Jazz is a broad church; that a-z in the middle gives a clue to its inclusivity.

All the same, and even at a time when jazz musicians are increasingly embracing the music all around them, there can't be too many jazz repertoires that namecheck Del Shannon, Hank Williams, the Steve Miller Band, and King Crimson.

After an introduction that showed why guitarist Charlie Hunter and drummer Derek Phillips might be mistaken in a blindfold test for a trio – Hunter's customised guitar, to say nothing of his right thumb and fingers, allows him to pick fully realised bass lines and guitar solos simultaneously – Kurt Elling opened his contribution with Cheap Trick's I Want You to Want Me. As you do.

Elling's superbly finessed tone and fearless instrumentalist's approach to improvising could transform, one suspects, any song into a credible jazz vehicle.

Here, he, Hunter and Phillips became the George Benson band, funking previously unimagined grooviness into Shannon's Runaway. With Tommy Smith's, keening, bluesy tenor saxophone added, I'm So Lonesome I Could Cry assumed gospel-jazz credentials and another guest voice, Tim Hagans' trumpet broadened the palette further in a spacey, rocking Fly Like an Eagle.

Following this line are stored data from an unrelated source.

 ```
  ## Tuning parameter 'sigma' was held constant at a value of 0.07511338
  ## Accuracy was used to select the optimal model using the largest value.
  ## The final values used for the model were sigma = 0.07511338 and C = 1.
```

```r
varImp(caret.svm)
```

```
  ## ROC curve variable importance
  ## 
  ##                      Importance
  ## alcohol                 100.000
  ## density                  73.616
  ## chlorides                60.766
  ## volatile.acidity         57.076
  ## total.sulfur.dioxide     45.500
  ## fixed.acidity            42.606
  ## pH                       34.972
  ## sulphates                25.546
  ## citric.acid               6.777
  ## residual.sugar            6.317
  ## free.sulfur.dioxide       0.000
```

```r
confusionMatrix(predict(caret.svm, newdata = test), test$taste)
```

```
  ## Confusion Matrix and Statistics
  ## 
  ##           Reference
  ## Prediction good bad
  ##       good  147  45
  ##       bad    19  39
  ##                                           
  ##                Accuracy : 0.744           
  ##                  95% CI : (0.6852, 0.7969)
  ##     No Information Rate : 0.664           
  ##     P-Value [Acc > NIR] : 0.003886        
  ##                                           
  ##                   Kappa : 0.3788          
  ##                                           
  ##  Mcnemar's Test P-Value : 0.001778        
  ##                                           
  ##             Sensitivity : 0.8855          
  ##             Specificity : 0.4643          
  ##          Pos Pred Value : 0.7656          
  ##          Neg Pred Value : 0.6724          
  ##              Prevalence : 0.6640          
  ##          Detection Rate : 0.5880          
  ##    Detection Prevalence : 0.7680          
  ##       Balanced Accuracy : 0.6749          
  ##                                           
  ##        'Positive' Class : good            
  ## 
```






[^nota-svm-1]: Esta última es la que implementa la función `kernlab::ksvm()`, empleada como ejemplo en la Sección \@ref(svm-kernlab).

This was never intended to be a formal presentation. But while some of what Elling described as "our shenanigans" perhaps overstretched matters a mite, his invention, with and without electronic enhancement, alongside Hunter's always musical, even at its jokiest, trick bag and Phillips' expertly judged, soulful drumming coalesced into a masterclass. And only the threesome's genial encore of Steve Miller's The Joker could have topped the marvellous tumult that was Crimson's Three of a Perfect Pair.